Search Result Clustering

MSRA SRC is a tool for searching web with the Search Result Clustering (SRC) technique, that was developed at Web Search and Mining Group in MSR, Asia. On-the-fly it clusters a search engine’s search results into different groups, and provides meaningful and readable names for these groups. SRC changes the traditional representation of search results into a non-linear way, so as to facilitate the user’s browsing.

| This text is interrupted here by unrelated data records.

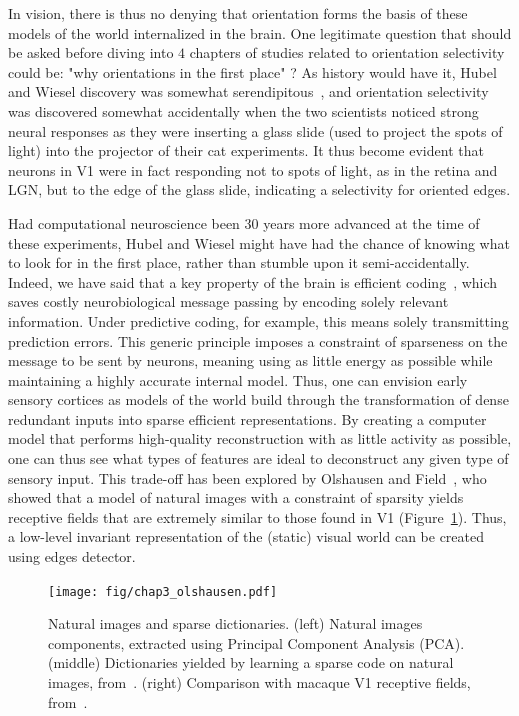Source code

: In vision, there is thus no denying that orientation forms the basis of these models of the world internalized in the brain. One legitimate question that should be asked before diving into $4$ chapters of studies related to orientation selectivity could be: "why orientations in the first place" ? As history would have it, Hubel and Wiesel discovery was somewhat serendipitous~\cite{martin1994brief}, and orientation selectivity was discovered somewhat accidentally when the two scientists noticed strong neural responses as they were inserting a glass slide (used to project the spots of light) into the projector of their cat experiments. It thus become evident that neurons in \gls{V1} were in fact responding not to spots of light, as in the retina and \gls{LGN}, but to the edge of the glass slide, indicating a selectivity for oriented edges. 

Had computational neuroscience been $30$ years more advanced at the time of these experiments, Hubel and Wiesel might have had the chance of knowing what to look for in the first place, rather than stumble upon it semi-accidentally. Indeed, we have said that a key property of the brain is efficient coding~\cite{barlow1961possible}, which saves costly neurobiological message passing by encoding solely relevant information. Under predictive coding, for example, this means solely transmitting prediction errors. This generic principle imposes a constraint of sparseness on the message to be sent by neurons, meaning using as little energy as possible while maintaining a highly accurate internal model. Thus, one can envision early sensory cortices as models of the world build through the transformation of dense redundant inputs into sparse efficient representations. By creating a computer model that performs high-quality reconstruction with as little activity as possible, one can thus see what types of features are ideal to deconstruct any given type of sensory input. This trade-off has been explored by Olshausen and Field~\cite{olshausen1996emergence}, who showed that a model of natural images with a constraint of sparsity yields receptive fields that are extremely similar to those found in \gls{V1} (Figure~\ref{fig_chap3_olshausen}). Thus, a low-level invariant representation of the (static) visual world can be created using edges detector.

\begin{figure}[h!tbp]
\vspace{0.1cm}
\centering
\texttt{[image: fig/chap3\_olshausen.pdf]}
\caption[Natural images and sparse dictionaries.]{Natural images and sparse dictionaries. 
(left) Natural images components, extracted using Principal Component Analysis (PCA). 
(middle) Dictionaries yielded by learning a sparse code on natural images, from~\cite{olshausen1996emergence}. 
(right) Comparison with macaque \gls{V1} receptive fields, from~\cite{ringach2002orientation}.}
\label{fig_chap3_olshausen}
\end{figure}


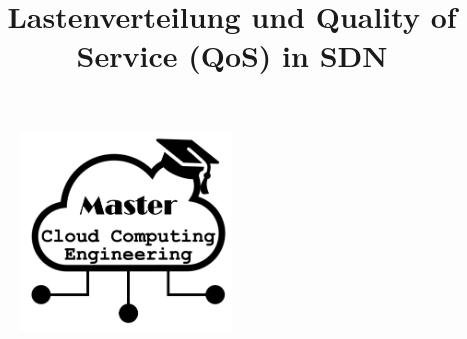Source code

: \title{Lastenverteilung und Quality of Service (QoS) in SDN}

\begin{figure}
    \centering
    \includegraphics[width=0.5\textwidth]{fig/Fig1.png}
    \label{fig:title-image}
\end{figure}
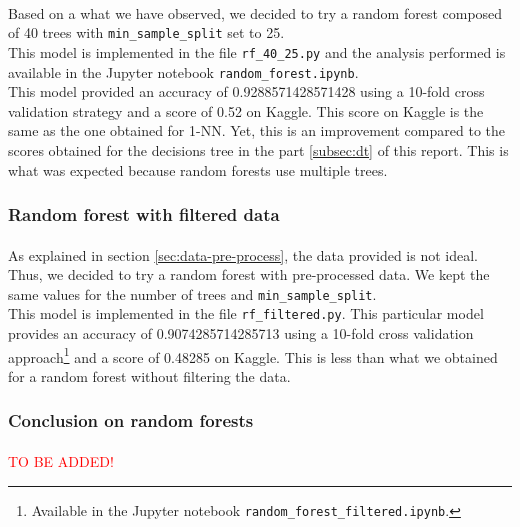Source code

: \documentclass[a4paper, 11pt, oneside]{article}
\begin{document}
\paragraph{}Based on a what we have observed, we decided to try a random forest composed of 40 trees with \texttt{min\_sample\_split} set to 25.\\
This model is implemented in the file \texttt{rf\_40\_25.py} and the analysis performed is available in the Jupyter notebook \texttt{random\_forest.ipynb}.\\
This model provided an accuracy of 0.9288571428571428 using a 10-fold cross validation strategy and a score of 0.52 on Kaggle. This score on Kaggle is the same as the one obtained for 1-NN. Yet, this is an improvement compared to the scores obtained for the decisions tree in the part \ref{subsec:dt} of this report. This is what was expected because random forests use multiple trees.

\subsubsection{Random forest with filtered data} \label{subsubsec:rfFiltered}
\paragraph{}As explained in section \ref{sec:data-pre-process}, the data provided is not ideal. Thus, we decided to try a random forest with pre-processed data. We kept the same values for the number of trees and \texttt{min\_sample\_split}.\\
This model is implemented in the file \texttt{rf\_filtered.py}. This particular model provides an accuracy of 0.9074285714285713 using a 10-fold cross validation approach\footnote{Available in the Jupyter notebook \texttt{random\_forest\_filtered.ipynb}.} and a score of 0.48285 on Kaggle. This is less than what we obtained for a random forest without filtering the data.

\subsubsection{Conclusion on random forests}
\paragraph{}\textcolor{red}{TO BE ADDED!}

\end{document}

Traditional clustering techniques don’t work for this problem because the documents are short, the cluster names should be readable and the algorithm should be efficient for on-the-fly calculation. The method takes on the whole problem in a different way and overcomes the difficulties in traditional clustering methods. It tries to first identify salient topics by identifying distinct and independent keywords, and then classifies the search results into these topics. Check out the release notes.

You can see the result map on the right when I search on my name.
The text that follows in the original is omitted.